Perrottet has just been asked about housing affordability.

He says “ideas should be embraced” and that we should “put everything on the table” and look at “reform options”.

What that all means exactly for house prices, or first home buyers is anyone’s guess.


Perrottet says he has heard from businesses that they do not have enough staff.

“The feedback I’ve received over the last week – industries up 200% and staff down 50%,” he said.

“That is a real challenge facing the hospitality sector in New South Wales. And we’ll continue the discussions with the federal government.”

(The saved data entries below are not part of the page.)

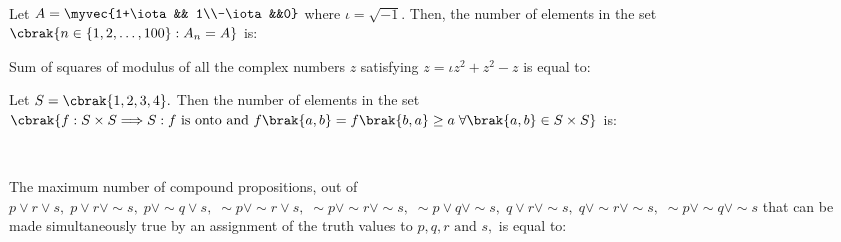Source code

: \hfill{}
\\

\item  Let $A = \myvec{1+\iota && 1\\-\iota &&0} $ where $\iota=\sqrt{-1}.$ Then, the number of elements in the set $ \cbrak{n \in \{1, 2, \ldots, 100\} : A_n = A} $  is:\hfill{}\\

\item Sum of squares of modulus of all the complex numbers $z$ satisfying ${z} = \iota z^2 + z^2 - z$ is equal to:\hfill{}
\\

\item Let $S = \cbrak{1, 2, 3, 4}.$ Then the number of elements in the set $\cbrak{f : S \times S \Longrightarrow S : f \text{ is onto and }f\brak{a,b}=f\brak{b,a} \geq a \; \forall \brak{a,b} \in  S \times S}$ is:

\hfill{}
\\

\item  The maximum number of compound propositions, out of $p \lor r \lor s, \; p \lor r \lor \sim s, \; p \lor \sim q \lor s, \; \sim p \lor \sim r \lor s, \; \sim p \lor \sim r \lor \sim s, \; \sim p \lor q \lor \sim s, \; q \lor r \lor \sim s, \; q \lor \sim r \lor \sim s, \; \sim p \lor \sim q \lor \sim s$ that can be made simultaneously true by an assignment of the truth values to $p, q, r \text{ and } s,$ is equal to:\hfill{}


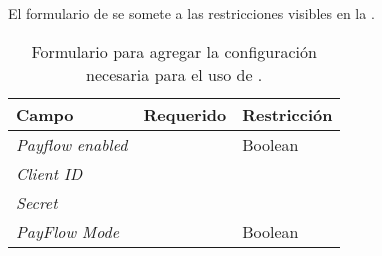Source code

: 			El formulario de \paypalNAME se somete a las restricciones visibles en la .

			\begin{table}[H]
			    \centering
				\begin{tabular}{ |l|c||l| }
					\hline Campo & Requerido & Restricción \\ \hline
					\multirow{1}{*}{\textit{Payflow enabled}} 	&  \checkmark 	& Boolean\\ \hline
					\multirow{1}{*}{\textit{Client ID}} 		&  				& \\ \hline
					\multirow{1}{*}{\textit{Secret}} 			&  				& \\ \hline
					\multirow{1}{*}{\textit{PayFlow Mode}} 		&  \checkmark	& Boolean \\ \hline
					\hline
				\end{tabular}
			 	\caption{Formulario para agregar la configuración necesaria para el uso de \paypalPayFlowNAME.}
			    \label{tab:payment:paypal:payflow_pro:form}
			\end{table}
			

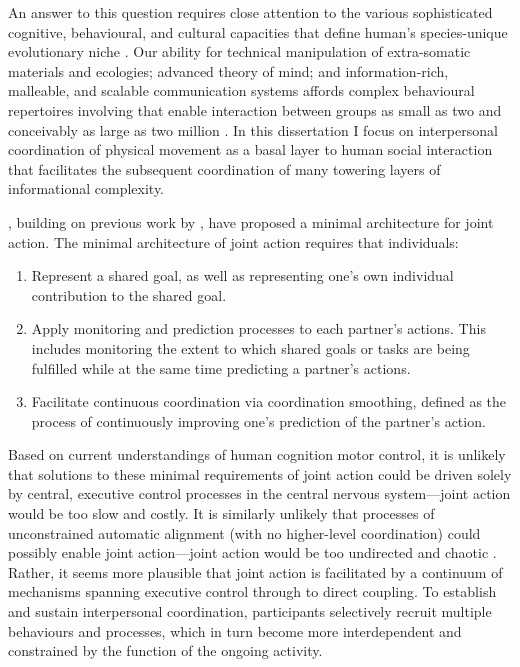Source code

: \begin{CJK}{UTF8}{gbsn}
An answer to this question requires close attention to the various sophisticated cognitive, behavioural, and cultural capacities that define human's species-unique evolutionary niche \citep{Roepstorff2010,Clark2015,Fuentes2016}. Our ability for technical manipulation of extra-somatic materials and ecologies; advanced theory of mind; and information-rich, malleable, and scalable communication systems affords complex behavioural repertoires involving that enable interaction between groups as small as two and conceivably as large as two million \citep{Nowak2017}.  In this dissertation I focus on interpersonal coordination of physical movement as a basal layer to human social interaction that facilitates the subsequent coordination of many towering layers of informational complexity.

\textcite{Vesper2010}, building on previous work by  \textcite{Sebanz2006}, have proposed a minimal architecture for joint action.  The minimal architecture of joint action requires that individuals:

\begin{enumerate}
  \item Represent a shared goal, as well as representing one’s own individual contribution to the shared goal.
  \item Apply monitoring and prediction processes to each partner’s actions. This includes monitoring the extent to which shared goals or tasks are being fulfilled while at the same time predicting a partner’s actions.
  \item Facilitate continuous coordination via coordination smoothing, defined as the process of continuously improving one’s prediction of the partner’s action.
\end{enumerate}

Based on current understandings of human cognition motor control, it is unlikely that solutions to these minimal requirements of joint action could be driven solely by central, executive control processes in the central nervous system---joint action would be too slow and costly.  It is similarly unlikely that processes of unconstrained automatic alignment (with no higher-level coordination) could possibly enable joint action---joint action would be too undirected and chaotic \citep{Fusaroli2014}.  Rather, it seems more plausible that joint action is facilitated by a continuum of mechanisms spanning executive control through to direct coupling.  To establish and sustain interpersonal coordination, participants selectively recruit multiple behaviours and processes, which in turn become more interdependent and constrained by the function of the ongoing activity.


\end{CJK}
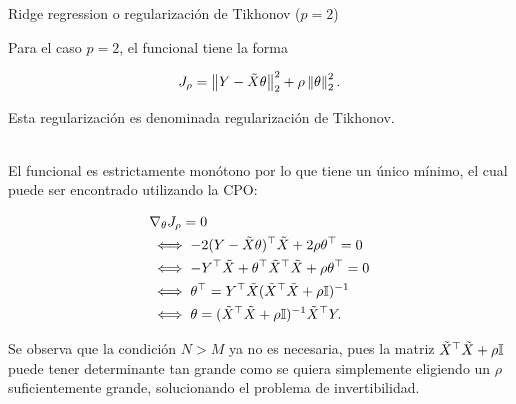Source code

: \documentclass[handout, 9pt]{beamer}
\begin{document}
\begin{frame}{Ridge regression o regularización de Tikhonov ($p=2$)}

Para el caso $p=2$, el funcional tiene la forma

\begin{equation*}
	J_\rho = \left\lVert Y-\tilde{X}\theta\right\rVert_2^2 + \rho\left\lVert\theta\right\rVert_2^2.
	\label{eq:reg_least_squares}
\end{equation*}

Esta regularización es denominada regularización de Tikhonov.\\~\ \pause

El funcional es estrictamente monótono por lo que tiene un único mínimo, el cual puede ser encontrado utilizando la CPO:

\begin{align*}
	&\nabla_\theta J_\rho = 0\nonumber\\
	&\iff -2(Y-\tilde{X}\theta)^\top\tilde{X} + 2\rho\theta^\top =0\nonumber\\
	&\iff -Y^\top\tilde{X} +\theta^\top\tilde{X}^\top\tilde{X} + \rho\theta^\top= 0\nonumber\\
	&\iff \theta^\top = Y^\top \tilde{X}(\tilde{X}^\top\tilde{X} + \rho{\mathbb I})^{-1}\nonumber\\
	&\iff \theta = (\tilde{X}^\top\tilde{X}+\rho{\mathbb I})^{-1}\tilde{X}^\top Y.
\end{align*}\pause
	
Se observa que la condición $N>M$ ya no es necesaria, pues la matriz $\tilde{X}^\top\tilde{X}+\rho{\mathbb I}$ puede tener determinante tan grande como se quiera simplemente eligiendo un $\rho$ suficientemente grande, solucionando el problema de invertibilidad.	
	
\end{frame}
\end{document}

He says he is talking to the federal government about changing how many hours someone can legally work.

“We’ve raised that with the federal government. They made changes when it was an issue towards the end of last year.

“We’ll look towards potentially making some changes there again. But there’s no doubt, this is going to be a challenge for New South Wales and our businesses going forward.”